***** Listed entries
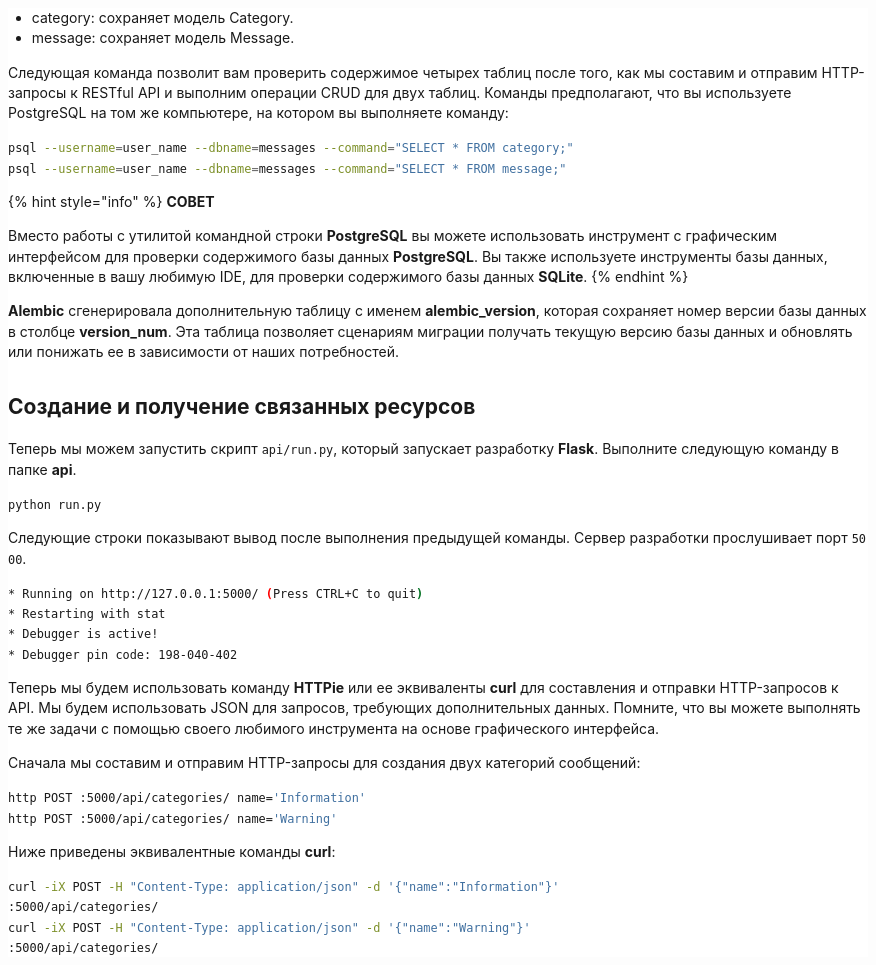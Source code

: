 * category: сохраняет модель Category.
* message: сохраняет модель Message.

Следующая команда позволит вам проверить содержимое четырех таблиц после того, как мы составим и отправим HTTP-запросы к RESTful API и выполним операции CRUD для двух таблиц. Команды предполагают, что вы используете PostgreSQL на том же компьютере, на котором вы выполняете команду:

```bash
psql --username=user_name --dbname=messages --command="SELECT * FROM category;"
psql --username=user_name --dbname=messages --command="SELECT * FROM message;"
```

{% hint style="info" %}
**СОВЕТ**

Вместо работы с утилитой командной строки **PostgreSQL** вы можете использовать инструмент с графическим интерфейсом для проверки содержимого базы данных **PostgreSQL**. Вы также используете инструменты базы данных, включенные в вашу любимую IDE, для проверки содержимого базы данных **SQLite**.
{% endhint %}

**Alembic** сгенерировала дополнительную таблицу с именем **alembic\_version**, которая сохраняет номер версии базы данных в столбце **version\_num**. Эта таблица позволяет сценариям миграции получать текущую версию базы данных и обновлять или понижать ее в зависимости от наших потребностей.

## Создание и получение связанных ресурсов

Теперь мы можем запустить скрипт `api/run.py`, который запускает разработку **Flask**. Выполните следующую команду в папке **api**.

```bash
python run.py
```

Следующие строки показывают вывод после выполнения предыдущей команды. Сервер разработки прослушивает порт `5000`.

```bash
* Running on http://127.0.0.1:5000/ (Press CTRL+C to quit)
* Restarting with stat
* Debugger is active!
* Debugger pin code: 198-040-402
```

Теперь мы будем использовать команду **HTTPie** или ее эквиваленты **curl** для составления и отправки HTTP-запросов к API. Мы будем использовать JSON для запросов, требующих дополнительных данных. Помните, что вы можете выполнять те же задачи с помощью своего любимого инструмента на основе графического интерфейса.

Сначала мы составим и отправим HTTP-запросы для создания двух категорий сообщений:

```bash
http POST :5000/api/categories/ name='Information'
http POST :5000/api/categories/ name='Warning'
```

Ниже приведены эквивалентные команды **curl**:

```bash
curl -iX POST -H "Content-Type: application/json" -d '{"name":"Information"}'
:5000/api/categories/
curl -iX POST -H "Content-Type: application/json" -d '{"name":"Warning"}'
:5000/api/categories/
```

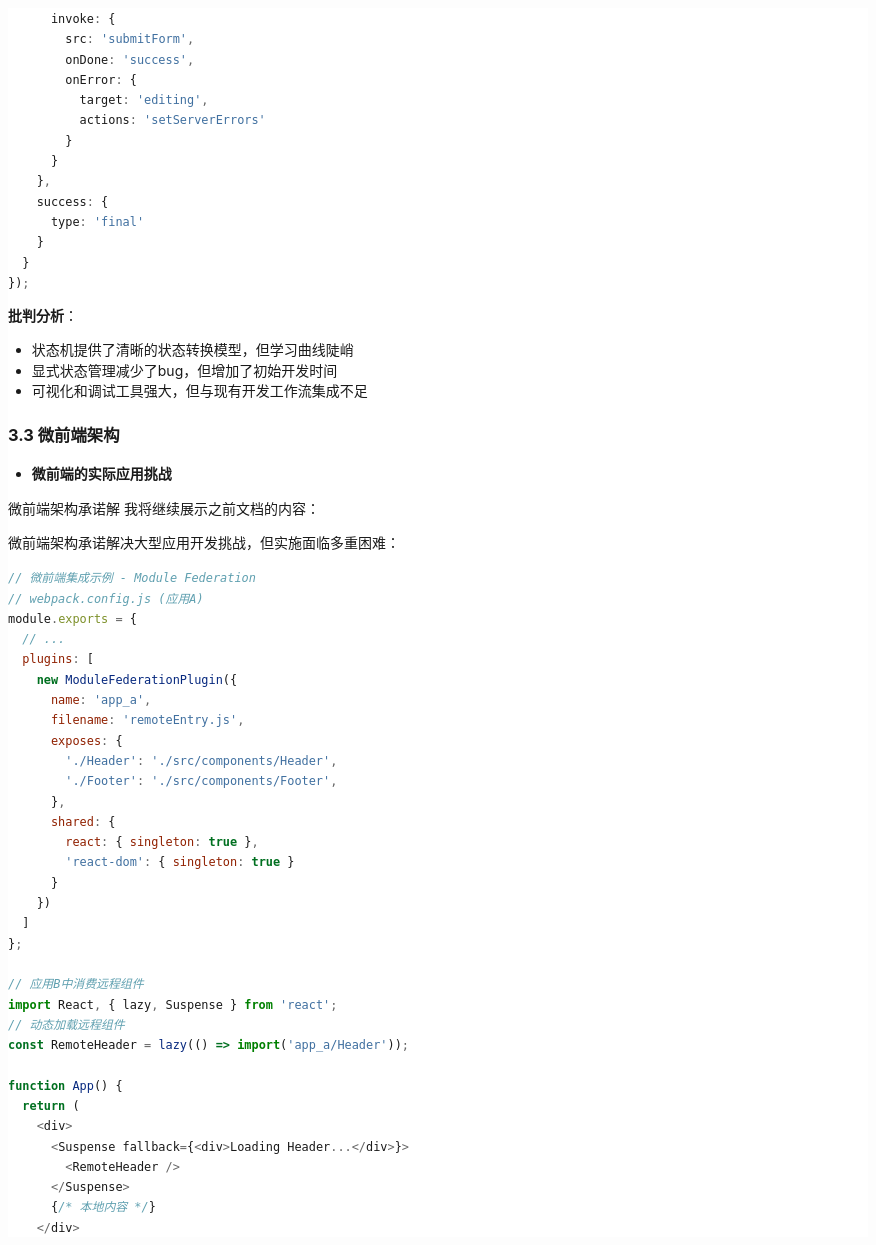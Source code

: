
 ```typescript
      invoke: {
        src: 'submitForm',
        onDone: 'success',
        onError: {
          target: 'editing',
          actions: 'setServerErrors'
        }
      }
    },
    success: {
      type: 'final'
    }
  }
});

```

**批判分析**：

- 状态机提供了清晰的状态转换模型，但学习曲线陡峭
- 显式状态管理减少了bug，但增加了初始开发时间
- 可视化和调试工具强大，但与现有开发工作流集成不足

### 3.3 微前端架构

- **微前端的实际应用挑战**

微前端架构承诺解
我将继续展示之前文档的内容：

微前端架构承诺解决大型应用开发挑战，但实施面临多重困难：

```javascript
// 微前端集成示例 - Module Federation
// webpack.config.js (应用A)
module.exports = {
  // ...
  plugins: [
    new ModuleFederationPlugin({
      name: 'app_a',
      filename: 'remoteEntry.js',
      exposes: {
        './Header': './src/components/Header',
        './Footer': './src/components/Footer',
      },
      shared: {
        react: { singleton: true },
        'react-dom': { singleton: true }
      }
    })
  ]
};

// 应用B中消费远程组件
import React, { lazy, Suspense } from 'react';
// 动态加载远程组件
const RemoteHeader = lazy(() => import('app_a/Header'));

function App() {
  return (
    <div>
      <Suspense fallback={<div>Loading Header...</div>}>
        <RemoteHeader />
      </Suspense>
      {/* 本地内容 */}
    </div>
```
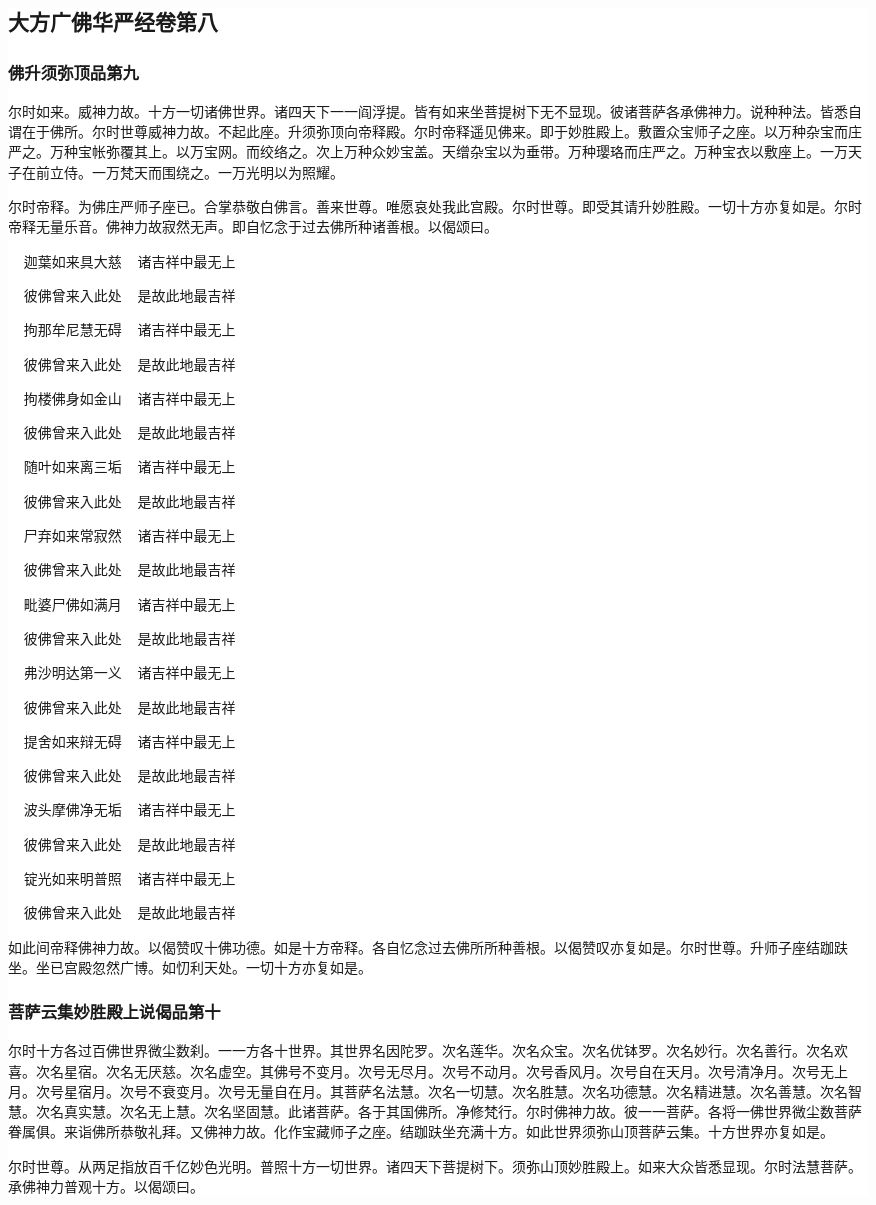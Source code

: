 ## 大方广佛华严经卷第八

### 佛升须弥顶品第九

尔时如来。威神力故。十方一切诸佛世界。诸四天下一一阎浮提。皆有如来坐菩提树下无不显现。彼诸菩萨各承佛神力。说种种法。皆悉自谓在于佛所。尔时世尊威神力故。不起此座。升须弥顶向帝释殿。尔时帝释遥见佛来。即于妙胜殿上。敷置众宝师子之座。以万种杂宝而庄严之。万种宝帐弥覆其上。以万宝网。而绞络之。次上万种众妙宝盖。天缯杂宝以为垂带。万种璎珞而庄严之。万种宝衣以敷座上。一万天子在前立侍。一万梵天而围绕之。一万光明以为照耀。

尔时帝释。为佛庄严师子座已。合掌恭敬白佛言。善来世尊。唯愿哀处我此宫殿。尔时世尊。即受其请升妙胜殿。一切十方亦复如是。尔时帝释无量乐音。佛神力故寂然无声。即自忆念于过去佛所种诸善根。以偈颂曰。

&nbsp;&nbsp;&nbsp;&nbsp;迦葉如来具大慈&nbsp;&nbsp;&nbsp;&nbsp;诸吉祥中最无上

&nbsp;&nbsp;&nbsp;&nbsp;彼佛曾来入此处&nbsp;&nbsp;&nbsp;&nbsp;是故此地最吉祥

&nbsp;&nbsp;&nbsp;&nbsp;拘那牟尼慧无碍&nbsp;&nbsp;&nbsp;&nbsp;诸吉祥中最无上

&nbsp;&nbsp;&nbsp;&nbsp;彼佛曾来入此处&nbsp;&nbsp;&nbsp;&nbsp;是故此地最吉祥

&nbsp;&nbsp;&nbsp;&nbsp;拘楼佛身如金山&nbsp;&nbsp;&nbsp;&nbsp;诸吉祥中最无上

&nbsp;&nbsp;&nbsp;&nbsp;彼佛曾来入此处&nbsp;&nbsp;&nbsp;&nbsp;是故此地最吉祥

&nbsp;&nbsp;&nbsp;&nbsp;随叶如来离三垢&nbsp;&nbsp;&nbsp;&nbsp;诸吉祥中最无上

&nbsp;&nbsp;&nbsp;&nbsp;彼佛曾来入此处&nbsp;&nbsp;&nbsp;&nbsp;是故此地最吉祥

&nbsp;&nbsp;&nbsp;&nbsp;尸弃如来常寂然&nbsp;&nbsp;&nbsp;&nbsp;诸吉祥中最无上

&nbsp;&nbsp;&nbsp;&nbsp;彼佛曾来入此处&nbsp;&nbsp;&nbsp;&nbsp;是故此地最吉祥

&nbsp;&nbsp;&nbsp;&nbsp;毗婆尸佛如满月&nbsp;&nbsp;&nbsp;&nbsp;诸吉祥中最无上

&nbsp;&nbsp;&nbsp;&nbsp;彼佛曾来入此处&nbsp;&nbsp;&nbsp;&nbsp;是故此地最吉祥

&nbsp;&nbsp;&nbsp;&nbsp;弗沙明达第一义&nbsp;&nbsp;&nbsp;&nbsp;诸吉祥中最无上

&nbsp;&nbsp;&nbsp;&nbsp;彼佛曾来入此处&nbsp;&nbsp;&nbsp;&nbsp;是故此地最吉祥

&nbsp;&nbsp;&nbsp;&nbsp;提舍如来辩无碍&nbsp;&nbsp;&nbsp;&nbsp;诸吉祥中最无上

&nbsp;&nbsp;&nbsp;&nbsp;彼佛曾来入此处&nbsp;&nbsp;&nbsp;&nbsp;是故此地最吉祥

&nbsp;&nbsp;&nbsp;&nbsp;波头摩佛净无垢&nbsp;&nbsp;&nbsp;&nbsp;诸吉祥中最无上

&nbsp;&nbsp;&nbsp;&nbsp;彼佛曾来入此处&nbsp;&nbsp;&nbsp;&nbsp;是故此地最吉祥

&nbsp;&nbsp;&nbsp;&nbsp;锭光如来明普照&nbsp;&nbsp;&nbsp;&nbsp;诸吉祥中最无上

&nbsp;&nbsp;&nbsp;&nbsp;彼佛曾来入此处&nbsp;&nbsp;&nbsp;&nbsp;是故此地最吉祥

如此间帝释佛神力故。以偈赞叹十佛功德。如是十方帝释。各自忆念过去佛所所种善根。以偈赞叹亦复如是。尔时世尊。升师子座结跏趺坐。坐已宫殿忽然广博。如忉利天处。一切十方亦复如是。

### 菩萨云集妙胜殿上说偈品第十

尔时十方各过百佛世界微尘数刹。一一方各十世界。其世界名因陀罗。次名莲华。次名众宝。次名优钵罗。次名妙行。次名善行。次名欢喜。次名星宿。次名无厌慈。次名虚空。其佛号不变月。次号无尽月。次号不动月。次号香风月。次号自在天月。次号清净月。次号无上月。次号星宿月。次号不衰变月。次号无量自在月。其菩萨名法慧。次名一切慧。次名胜慧。次名功德慧。次名精进慧。次名善慧。次名智慧。次名真实慧。次名无上慧。次名坚固慧。此诸菩萨。各于其国佛所。净修梵行。尔时佛神力故。彼一一菩萨。各将一佛世界微尘数菩萨眷属俱。来诣佛所恭敬礼拜。又佛神力故。化作宝藏师子之座。结跏趺坐充满十方。如此世界须弥山顶菩萨云集。十方世界亦复如是。

尔时世尊。从两足指放百千亿妙色光明。普照十方一切世界。诸四天下菩提树下。须弥山顶妙胜殿上。如来大众皆悉显现。尔时法慧菩萨。承佛神力普观十方。以偈颂曰。
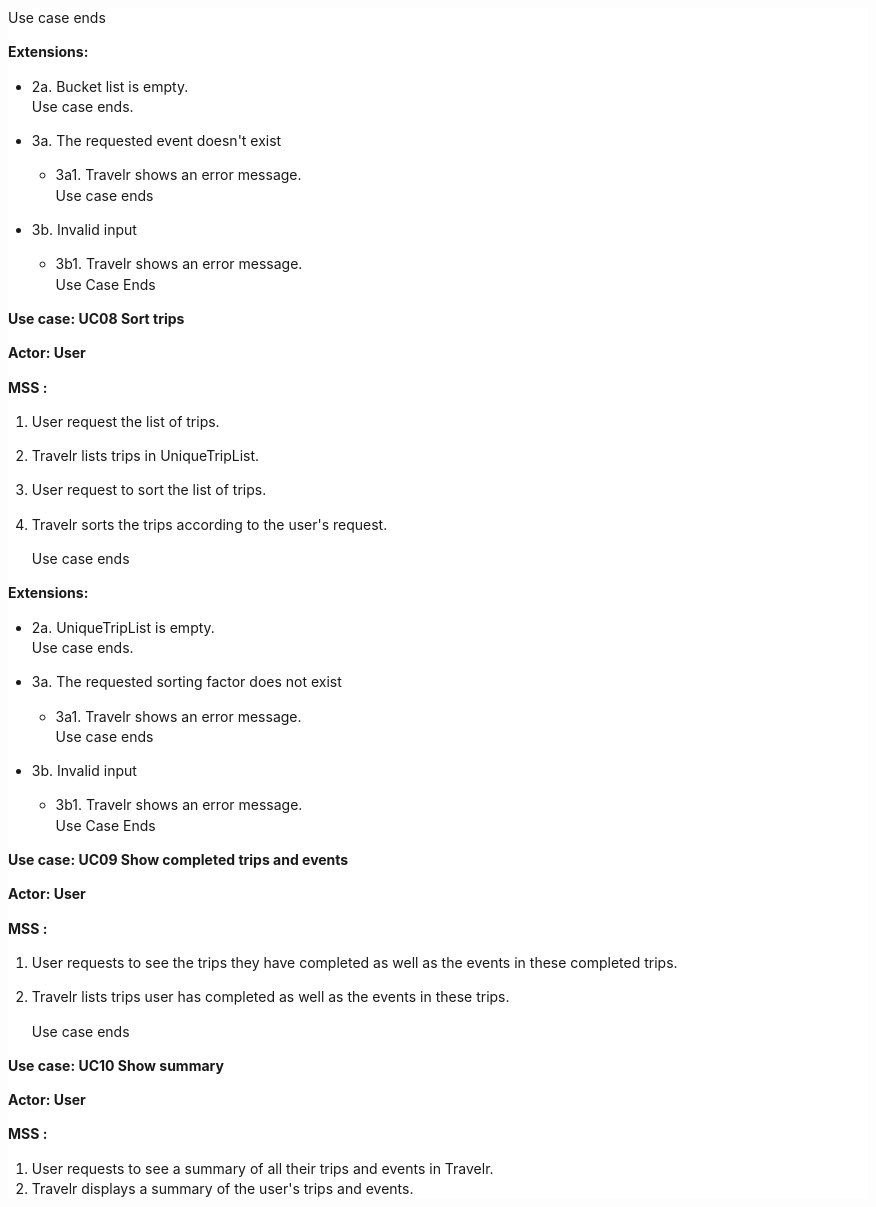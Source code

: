    Use case ends

**Extensions:**

* 2a. Bucket list is empty.  
  Use case ends.

* 3a. The requested event doesn't exist

    * 3a1. Travelr shows an error message.  
      Use case ends

* 3b. Invalid input
    * 3b1. Travelr shows an error message.  
      Use Case Ends

**Use case: UC08 Sort trips**

**Actor: User**

**MSS :**
1. User request the list of trips.
2. Travelr lists trips in UniqueTripList.
3. User request to sort the list of trips.
4. Travelr sorts the trips according to the user's request.

   Use case ends

**Extensions:**

* 2a. UniqueTripList is empty.  
  Use case ends.

* 3a. The requested sorting factor does not exist

    * 3a1. Travelr shows an error message.  
      Use case ends

* 3b. Invalid input
    * 3b1. Travelr shows an error message.  
      Use Case Ends

**Use case: UC09 Show completed trips and events**

**Actor: User**

**MSS :**
1. User requests to see the trips they have completed as well as the events in these completed trips.
2. Travelr lists trips user has completed as well as the events in these trips.

   Use case ends
  
**Use case: UC10 Show summary**

**Actor: User**

**MSS :**
1. User requests to see a summary of all their trips and events in Travelr.
2. Travelr displays a summary of the user's trips and events.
**********
**Task details:** Could you set down, word for word, only the lines above from the line with "сохраняет модель Message." to the line with "Сначала мы составим", including both?

**Exercise output:**
* message: сохраняет модель Message.

Следующая команда позволит вам проверить содержимое четырех таблиц после того, как мы составим и отправим HTTP-запросы к RESTful API и выполним операции CRUD для двух таблиц. Команды предполагают, что вы используете PostgreSQL на том же компьютере, на котором вы выполняете команду:

```bash
psql --username=user_name --dbname=messages --command="SELECT * FROM category;"
psql --username=user_name --dbname=messages --command="SELECT * FROM message;"
```

{% hint style="info" %}
**СОВЕТ**

Вместо работы с утилитой командной строки **PostgreSQL** вы можете использовать инструмент с графическим интерфейсом для проверки содержимого базы данных **PostgreSQL**. Вы также используете инструменты базы данных, включенные в вашу любимую IDE, для проверки содержимого базы данных **SQLite**.
{% endhint %}

**Alembic** сгенерировала дополнительную таблицу с именем **alembic\_version**, которая сохраняет номер версии базы данных в столбце **version\_num**. Эта таблица позволяет сценариям миграции получать текущую версию базы данных и обновлять или понижать ее в зависимости от наших потребностей.

## Создание и получение связанных ресурсов

Теперь мы можем запустить скрипт `api/run.py`, который запускает разработку **Flask**. Выполните следующую команду в папке **api**.

```bash
python run.py
```

Следующие строки показывают вывод после выполнения предыдущей команды. Сервер разработки прослушивает порт `5000`.

```bash
* Running on http://127.0.0.1:5000/ (Press CTRL+C to quit)
* Restarting with stat
* Debugger is active!
* Debugger pin code: 198-040-402
```

Теперь мы будем использовать команду **HTTPie** или ее эквиваленты **curl** для составления и отправки HTTP-запросов к API. Мы будем использовать JSON для запросов, требующих дополнительных данных. Помните, что вы можете выполнять те же задачи с помощью своего любимого инструмента на основе графического интерфейса.

Сначала мы составим и отправим HTTP-запросы для создания двух категорий сообщений:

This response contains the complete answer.